Solved – Random Forest partial plot

partial plotrrandom forest

I have the following graph generated after I used the partial plot function of Random Forest in R.

enter image description here

Now from this image, my understanding says that temperature has a linear relationship with my variable at y axis (the one I am predicting) for values between 0 – approx. 25. For values between 25 – 100 the relationship is linear also, but the effect of temperature is less due to less steeper slope. For values above 100, the temperature seems to have no effect on the variable I am predicting.

Is this the correct explaination, or is there more to it then simply this.

Best Answer

Something like that would be my starting assumption, and for many practical examples you would be unlucky, if it turned out to be very wrong. But...

Noise: The more noise, the more conservative predictions(regression towards the mean) the RF will yield. This will introduce a bias, generally reducing the amplitude/steapness of a given partial plot. This should be regarded as a feature, not a bug. Thus the upper flatness, can also be due to few samples and more noise.

Interactions: Partial plotting of the higher dimensional topology of the trained RF model, is suitable only, when there is no dominant interactions with this specific variable. In the extreme case a variable can be highly important, but have a near flat partial function or you could end up with a Simpsons Paradox http://en.wikipedia.org/wiki/Simpson%27s_paradox.

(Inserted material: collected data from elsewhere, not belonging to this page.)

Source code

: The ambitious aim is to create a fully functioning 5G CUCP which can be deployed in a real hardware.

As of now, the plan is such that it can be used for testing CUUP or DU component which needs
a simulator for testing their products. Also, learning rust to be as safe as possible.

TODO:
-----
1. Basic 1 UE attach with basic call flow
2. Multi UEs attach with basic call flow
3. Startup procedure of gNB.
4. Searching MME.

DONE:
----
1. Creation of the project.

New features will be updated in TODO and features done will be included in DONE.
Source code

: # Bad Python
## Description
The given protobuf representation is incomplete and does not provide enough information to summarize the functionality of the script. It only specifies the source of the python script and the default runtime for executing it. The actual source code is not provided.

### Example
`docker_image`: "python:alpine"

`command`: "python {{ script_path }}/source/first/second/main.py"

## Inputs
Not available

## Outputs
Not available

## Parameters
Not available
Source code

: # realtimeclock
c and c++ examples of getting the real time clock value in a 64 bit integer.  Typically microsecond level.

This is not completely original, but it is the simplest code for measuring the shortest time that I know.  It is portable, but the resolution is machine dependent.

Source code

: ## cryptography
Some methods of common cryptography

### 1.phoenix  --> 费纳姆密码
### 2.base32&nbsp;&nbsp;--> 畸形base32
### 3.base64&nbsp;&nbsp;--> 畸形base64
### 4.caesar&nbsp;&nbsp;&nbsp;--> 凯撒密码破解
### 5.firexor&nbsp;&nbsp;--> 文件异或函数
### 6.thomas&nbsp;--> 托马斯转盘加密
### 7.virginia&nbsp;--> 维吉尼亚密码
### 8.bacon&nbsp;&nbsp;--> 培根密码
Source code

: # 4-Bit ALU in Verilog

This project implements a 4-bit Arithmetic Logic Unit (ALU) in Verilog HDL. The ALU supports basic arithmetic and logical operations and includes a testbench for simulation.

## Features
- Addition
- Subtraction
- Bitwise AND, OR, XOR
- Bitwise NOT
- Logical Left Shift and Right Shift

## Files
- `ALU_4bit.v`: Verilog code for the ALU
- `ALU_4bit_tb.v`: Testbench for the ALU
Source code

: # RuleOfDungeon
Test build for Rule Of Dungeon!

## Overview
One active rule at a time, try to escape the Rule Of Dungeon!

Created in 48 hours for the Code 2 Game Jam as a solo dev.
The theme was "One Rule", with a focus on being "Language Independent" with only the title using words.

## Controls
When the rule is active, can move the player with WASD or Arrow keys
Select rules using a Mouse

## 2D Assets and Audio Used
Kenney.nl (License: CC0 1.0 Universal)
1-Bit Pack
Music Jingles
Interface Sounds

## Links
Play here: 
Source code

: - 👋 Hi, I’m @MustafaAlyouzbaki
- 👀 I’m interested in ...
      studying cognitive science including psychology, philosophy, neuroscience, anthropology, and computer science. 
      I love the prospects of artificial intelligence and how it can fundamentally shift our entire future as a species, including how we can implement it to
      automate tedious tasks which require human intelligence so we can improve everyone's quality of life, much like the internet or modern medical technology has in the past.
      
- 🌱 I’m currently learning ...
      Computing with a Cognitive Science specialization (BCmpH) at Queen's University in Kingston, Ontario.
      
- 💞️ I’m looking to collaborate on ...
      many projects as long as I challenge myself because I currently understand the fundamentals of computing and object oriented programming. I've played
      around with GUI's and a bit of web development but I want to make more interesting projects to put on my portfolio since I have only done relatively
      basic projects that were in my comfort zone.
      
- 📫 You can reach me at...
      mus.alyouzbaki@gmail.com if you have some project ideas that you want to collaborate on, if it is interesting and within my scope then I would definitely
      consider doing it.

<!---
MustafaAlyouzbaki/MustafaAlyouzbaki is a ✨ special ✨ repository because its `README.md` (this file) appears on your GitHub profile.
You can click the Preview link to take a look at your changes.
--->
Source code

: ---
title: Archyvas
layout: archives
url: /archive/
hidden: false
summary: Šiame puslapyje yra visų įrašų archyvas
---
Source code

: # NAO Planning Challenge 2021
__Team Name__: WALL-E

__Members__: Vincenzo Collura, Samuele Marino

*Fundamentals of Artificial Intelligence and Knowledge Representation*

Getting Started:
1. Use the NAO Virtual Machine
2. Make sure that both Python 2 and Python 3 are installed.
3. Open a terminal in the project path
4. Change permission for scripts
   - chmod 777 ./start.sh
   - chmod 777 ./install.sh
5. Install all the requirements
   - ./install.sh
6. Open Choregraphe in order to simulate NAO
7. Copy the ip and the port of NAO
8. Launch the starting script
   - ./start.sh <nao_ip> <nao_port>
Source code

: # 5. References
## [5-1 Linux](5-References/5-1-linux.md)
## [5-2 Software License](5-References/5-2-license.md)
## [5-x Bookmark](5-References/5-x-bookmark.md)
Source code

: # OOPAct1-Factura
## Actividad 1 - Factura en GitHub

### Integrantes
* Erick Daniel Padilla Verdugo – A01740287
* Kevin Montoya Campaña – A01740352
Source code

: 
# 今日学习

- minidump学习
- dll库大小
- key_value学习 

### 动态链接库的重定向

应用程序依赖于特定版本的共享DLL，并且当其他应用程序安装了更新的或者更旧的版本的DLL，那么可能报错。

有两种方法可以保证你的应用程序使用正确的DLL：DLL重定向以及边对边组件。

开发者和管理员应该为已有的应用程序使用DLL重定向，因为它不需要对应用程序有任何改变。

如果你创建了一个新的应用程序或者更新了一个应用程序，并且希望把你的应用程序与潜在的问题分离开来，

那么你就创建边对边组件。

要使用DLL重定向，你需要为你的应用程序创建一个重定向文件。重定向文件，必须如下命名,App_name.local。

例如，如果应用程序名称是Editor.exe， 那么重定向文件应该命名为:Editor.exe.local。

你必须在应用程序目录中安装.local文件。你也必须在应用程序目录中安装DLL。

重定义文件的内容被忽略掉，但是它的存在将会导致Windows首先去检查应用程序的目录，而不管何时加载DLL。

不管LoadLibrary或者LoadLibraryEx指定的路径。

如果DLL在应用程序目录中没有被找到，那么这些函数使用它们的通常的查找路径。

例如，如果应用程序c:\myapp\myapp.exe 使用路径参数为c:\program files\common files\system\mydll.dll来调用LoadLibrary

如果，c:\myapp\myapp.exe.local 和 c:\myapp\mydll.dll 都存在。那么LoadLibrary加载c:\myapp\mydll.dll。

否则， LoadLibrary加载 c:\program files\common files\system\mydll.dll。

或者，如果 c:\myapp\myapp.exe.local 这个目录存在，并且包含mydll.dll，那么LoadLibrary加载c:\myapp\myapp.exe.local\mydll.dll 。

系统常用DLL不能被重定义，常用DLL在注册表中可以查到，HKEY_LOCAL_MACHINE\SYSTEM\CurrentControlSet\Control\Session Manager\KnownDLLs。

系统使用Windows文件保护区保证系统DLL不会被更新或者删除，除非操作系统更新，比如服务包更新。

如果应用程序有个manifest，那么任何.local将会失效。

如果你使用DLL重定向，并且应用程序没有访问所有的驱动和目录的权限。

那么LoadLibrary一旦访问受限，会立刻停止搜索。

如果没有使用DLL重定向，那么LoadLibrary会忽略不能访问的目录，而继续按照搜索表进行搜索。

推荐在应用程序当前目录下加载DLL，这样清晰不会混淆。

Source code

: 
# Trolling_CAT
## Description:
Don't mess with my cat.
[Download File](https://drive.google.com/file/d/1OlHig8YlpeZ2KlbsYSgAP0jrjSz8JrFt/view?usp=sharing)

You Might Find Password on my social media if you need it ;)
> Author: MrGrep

Sample density: Alternatively you could more crudely say overall that y = a log(x) + b . I would recommend to plot an overlay of the training samples. Otherwise it is hard to assess weather a given local 'blop' is most likely due to few samples and some noise or it is actually a sound trend, which deserves to be described in detail.

Did the model use the specific variable much?: If the variable importance of this variable is very low, that would often mean that this variable have not been used much in the trees of the forest. Therefore the reproducibility of the partial function could become more unstable and the pratial function could become more crude. This could happen for noisy environments, sparse environments. It helps a little to lower mtry, such that less superior variables are used more.

Lastly a link to similar question I answered with some code examples for R randomForest: R: What do I see in partial dependence plots of gbm and RandomForest?